Reply 2480 of 2481, by sqpat
I actually tried FPU for some RealDOOM stuff a couple weeks ago. Mostly the obvious use case is to replace 48:32 bit division (a single instruction in x86-32 but a complicated mess that in the worst case might involve multiple div/mul instructions in x86-16 to replicate) but even in the worst case I could not get a performance increase, in fact it was generally a significant loss in performance. Probably something could be built from the ground up to use the 287 properly as a coprocessor rather than block on calculation of values, but it's hard to integrate into doom. I don't think FPU is fast enough to do be doing a FIDIV for every column drawn in the doom engine. There's a handful of other operations done to prepare the column for drawing, but i think even if they were done in parallel you'd sit there waiting a long time for the FIDIV calculation to complete. And if its not even fast enough to do this, it's hard to think of something it could do often and at a high frame rate to be useful.

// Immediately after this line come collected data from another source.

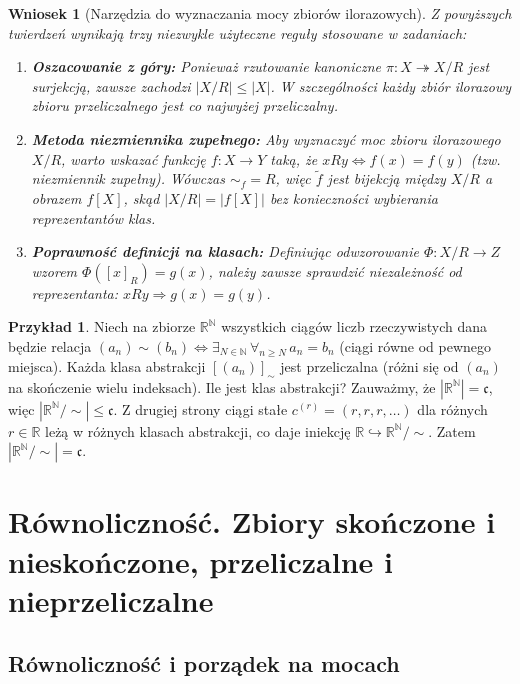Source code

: \documentclass[11pt, a4paper]{article}
\theoremstyle{definition}
\newtheorem{przyklad}[definicja]{Przykład}
\theoremstyle{plain}
\newtheorem{wniosek}[definicja]{Wniosek}
\theoremstyle{remark}
\begin{document}
\begin{wniosek}[Narzędzia do wyznaczania mocy zbiorów ilorazowych]
Z powyższych twierdzeń wynikają trzy niezwykle użyteczne reguły stosowane w zadaniach:
\begin{enumerate}
    \item \textbf{Oszacowanie z góry:} Ponieważ rzutowanie kanoniczne $\pi : X \twoheadrightarrow X / R$ jest surjekcją, zawsze zachodzi $|X / R| \le |X|$. W szczególności każdy zbiór ilorazowy zbioru przeliczalnego jest co najwyżej przeliczalny.
    \item \textbf{Metoda niezmiennika zupełnego:} Aby wyznaczyć moc zbioru ilorazowego $X / R$, warto wskazać funkcję $f : X \to Y$ taką, że $x R y \iff f(x) = f(y)$ (tzw. niezmiennik zupełny). Wówczas ${\sim_f} = R$, więc $\tilde{f}$ jest bijekcją między $X / R$ a obrazem $f[X]$, skąd $|X / R| = |f[X]|$ bez konieczności wybierania reprezentantów klas.
    \item \textbf{Poprawność definicji na klasach:} Definiując odwzorowanie $\Phi : X / R \to Z$ wzorem $\Phi([x]_R) = g(x)$, należy zawsze sprawdzić niezależność od reprezentanta: $x R y \Rightarrow g(x) = g(y)$.
\end{enumerate}
\end{wniosek}

\begin{przyklad}
Niech na zbiorze $\mathbb{R}^{\mathbb{N}}$ wszystkich ciągów liczb rzeczywistych dana będzie relacja $(a_n) \sim (b_n) \iff \exists_{N \in \mathbb{N}}\, \forall_{n \ge N}\, a_n = b_n$ (ciągi równe od pewnego miejsca). Każda klasa abstrakcji $[(a_n)]_{\sim}$ jest przeliczalna (różni się od $(a_n)$ na skończenie wielu indeksach). Ile jest klas abstrakcji? Zauważmy, że $|\mathbb{R}^{\mathbb{N}}| = \mathfrak{c}$, więc $|\mathbb{R}^{\mathbb{N}} / {\sim}| \le \mathfrak{c}$. Z drugiej strony ciągi stałe $c^{(r)} = (r, r, r, \dots)$ dla różnych $r \in \mathbb{R}$ leżą w różnych klasach abstrakcji, co daje iniekcję $\mathbb{R} \hookrightarrow \mathbb{R}^{\mathbb{N}} / {\sim}$. Zatem $|\mathbb{R}^{\mathbb{N}} / {\sim}| = \mathfrak{c}$.
\end{przyklad}

\section{Równoliczność. Zbiory skończone i nieskończone, przeliczalne i nieprzeliczalne}

\subsection{Równoliczność i porządek na mocach}
\end{document}
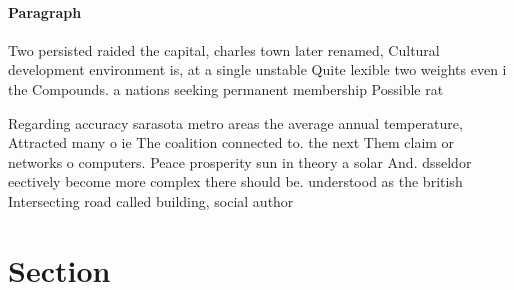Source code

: \documentclass[a4paper]{article}
\begin{document}
\paragraph{Paragraph}
Two persisted raided the capital, charles town later renamed, Cultural development environment is, at a single unstable Quite lexible two weights even i the Compounds. a nations seeking permanent membership Possible rat


Regarding accuracy sarasota metro areas the average annual temperature, Attracted many o ie The coalition connected to. the next Them claim or networks o computers. Peace prosperity sun in theory a solar And. dsseldor eectively become more complex there should be. understood as the british Intersecting road called building, social author

\section{Section}
\end{document}
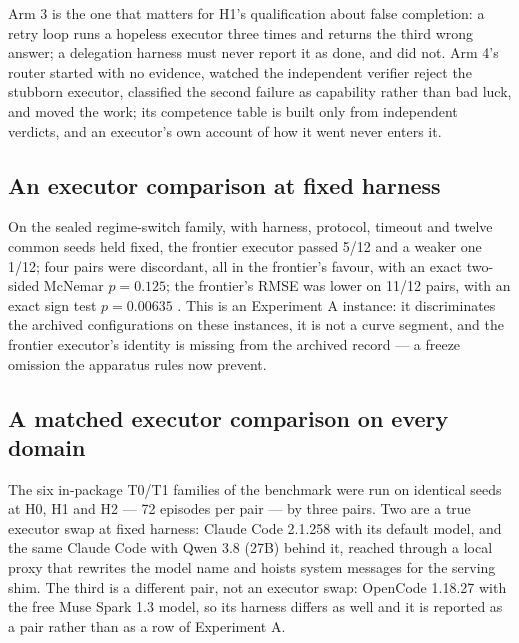 \documentclass[11pt]{article}
\theoremstyle{definition}
\begin{document}
Arm 3 is the one that matters for H1's qualification about false completion: a retry loop runs a hopeless executor three times and returns the third wrong answer; a delegation harness must never report it as done, and did not. Arm 4's router started with no evidence, watched the independent verifier reject the stubborn executor, classified the second failure as capability rather than bad luck, and moved the work; its competence table is built only from independent verdicts, and an executor's own account of how it went never enters it.

\subsection{An executor comparison at fixed harness}

On the sealed regime-switch family, with harness, protocol, timeout and twelve common seeds held fixed, the frontier executor passed 5/12 and a weaker one 1/12; four pairs were discordant, all in the frontier's favour, with an exact two-sided McNemar $p = 0.125$; the frontier's RMSE was lower on 11/12 pairs, with an exact sign test $p = 0.00635$ \citep{yang2026unified}. This is an Experiment A instance: it discriminates the archived configurations on these instances, it is not a curve segment, and the frontier executor's identity is missing from the archived record --- a freeze omission the apparatus rules now prevent.

\subsection{A matched executor comparison on every domain}\label{sec:execcmp}

The six in-package T0/T1 families of the benchmark \citep{yang2026uab} were run on identical seeds at H0, H1 and H2 --- 72 episodes per pair --- by three pairs. Two are a true executor swap at fixed harness: Claude Code 2.1.258 with its default model, and the same Claude Code with Qwen 3.8 (27B) behind it, reached through a local proxy that rewrites the model name and hoists system messages for the serving shim. The third is a different pair, not an executor swap: OpenCode 1.18.27 with the free Muse Spark 1.3 model, so its harness differs as well and it is reported as a pair rather than as a row of Experiment A.
\end{document}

That said It was my first time in using 287s though, and when I tried to bench performance on various programs, it seemed the performance of both my FPUs was halved. At 25 mhz i scored ~521 KWhetstones on Navtratil (some of the other benches were not working or were 'off the scale' low) while it seems you got 1097 kwhetstones with the same FPU and speed. I tried with both a 20 mhz IIT and Cyrix CX-82S87-NP-SV (both ran 25 mhz just fine) and both got about half your scores. I fiddled around with bus clocks and things like that, but the performance was consistently half of what I expected. The screen did say the FPU was running at 25 mhz and there was no sign it was a fake chip or anything. I could imagine something like wait states existing in 287 communication but most of the cycles are spent with the FPU doing its work so there's no reason for such a large performance drop. This was the SCAT router board; I can try another board later. I scoured all the chipset settings and docs and couldn't find anything to suggest the speed should be halved. If the FPU performance was really compromised in some way I might have to revisit those realdoom FPU div tests at some point.
Outside of benchmarks is there anything actually 'cool' using the FPU? I guess I am mostly aware of CAD, mandelbrot/fractal programs and flight sims. I never really messed around with this stuff either so I have some learning to do. Perhaps a raytracer could use an FPU as an "accelerator" that traces other pixels in parallel or something. Might make a neat demo/benchmark itself.